I've signed off every commit(by using the -s flag, i.e., git commit -s) in this PR.
I've run scripts/format.sh to lint the changes in this PR.
I've included any doc changes needed for https://docs.ray.io/en/master/.
- I've added any new APIs to the API Reference. For example, if I added a
  method in Tune, I've added it in doc/source/tune/api/ under the
  corresponding .rst file.
I've made sure the tests are passing. Note that there might be a few flaky tests, see the recent failures at https://flakey-tests.ray.io/
Testing Strategy
- Unit tests
- Release tests
- This PR is not tested :(

zcin · 2023-08-11T05:27:54Z

python/ray/serve/tests/test_util.py

@@ -665,6 +667,21 @@ def test_get_all_live_placement_group_names(ray_instance):
    assert set(get_all_live_placement_group_names()) == {"pg3", "pg4", "pg5", "pg6"}


+def test_metrics_pusher():


Without this change, this test almost never passes. counter["val"] at the end of the test is 16-17.

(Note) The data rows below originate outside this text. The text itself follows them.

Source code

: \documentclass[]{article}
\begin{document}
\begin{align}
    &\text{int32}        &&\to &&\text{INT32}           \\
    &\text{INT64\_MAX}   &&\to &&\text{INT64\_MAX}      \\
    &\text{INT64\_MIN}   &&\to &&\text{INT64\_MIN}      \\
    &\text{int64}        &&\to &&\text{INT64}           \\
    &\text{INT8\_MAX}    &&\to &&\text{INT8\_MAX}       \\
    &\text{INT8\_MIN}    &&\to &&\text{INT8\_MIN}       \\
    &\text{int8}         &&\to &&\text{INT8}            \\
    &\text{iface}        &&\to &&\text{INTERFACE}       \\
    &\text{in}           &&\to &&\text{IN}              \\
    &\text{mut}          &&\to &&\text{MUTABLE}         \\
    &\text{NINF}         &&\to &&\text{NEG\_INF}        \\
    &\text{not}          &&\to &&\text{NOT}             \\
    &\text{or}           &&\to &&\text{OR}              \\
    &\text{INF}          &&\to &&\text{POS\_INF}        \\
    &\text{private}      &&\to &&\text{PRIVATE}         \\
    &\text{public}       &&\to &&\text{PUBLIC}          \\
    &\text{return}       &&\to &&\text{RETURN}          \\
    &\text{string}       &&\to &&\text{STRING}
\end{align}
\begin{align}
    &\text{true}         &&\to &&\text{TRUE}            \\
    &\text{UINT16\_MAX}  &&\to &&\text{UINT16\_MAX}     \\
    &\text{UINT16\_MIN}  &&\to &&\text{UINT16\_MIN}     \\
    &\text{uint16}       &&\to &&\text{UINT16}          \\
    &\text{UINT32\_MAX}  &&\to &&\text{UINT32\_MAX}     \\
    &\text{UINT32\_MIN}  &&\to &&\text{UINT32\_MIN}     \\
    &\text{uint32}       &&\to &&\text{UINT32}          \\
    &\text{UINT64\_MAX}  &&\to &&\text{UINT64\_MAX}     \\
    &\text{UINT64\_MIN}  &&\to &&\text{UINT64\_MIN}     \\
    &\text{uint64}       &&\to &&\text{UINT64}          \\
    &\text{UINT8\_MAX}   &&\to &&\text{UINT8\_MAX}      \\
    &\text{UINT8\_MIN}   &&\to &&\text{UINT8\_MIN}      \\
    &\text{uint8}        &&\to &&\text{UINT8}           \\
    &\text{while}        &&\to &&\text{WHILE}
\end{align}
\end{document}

Signed-off-by: Cindy Zhang <cindyzyx9@gmail.com>

sihanwang41 · 2023-08-11T16:15:38Z

Nice to catch this issue! (make our autoscaler more robust!)

sync offline to respect last success time to sleep.

Signed-off-by: Cindy Zhang <cindyzyx9@gmail.com>

python/ray/serve/tests/test_util.py

shrekris-anyscale

Nice fix! This approach looks good to me, pending @edoakes's comment.

shrekris-anyscale · 2023-08-11T18:22:11Z

python/ray/serve/_private/utils.py

+
+                # For all tasks, check when the task should be executed
+                # next. Sleep until the next closest time.
+                least_interval_s = math.inf


[Nit] Could we raise an error if the MetricsPusher is started without any tasks registered? As written, it silently sleeps forever since least_interval_s gets set to math.inf.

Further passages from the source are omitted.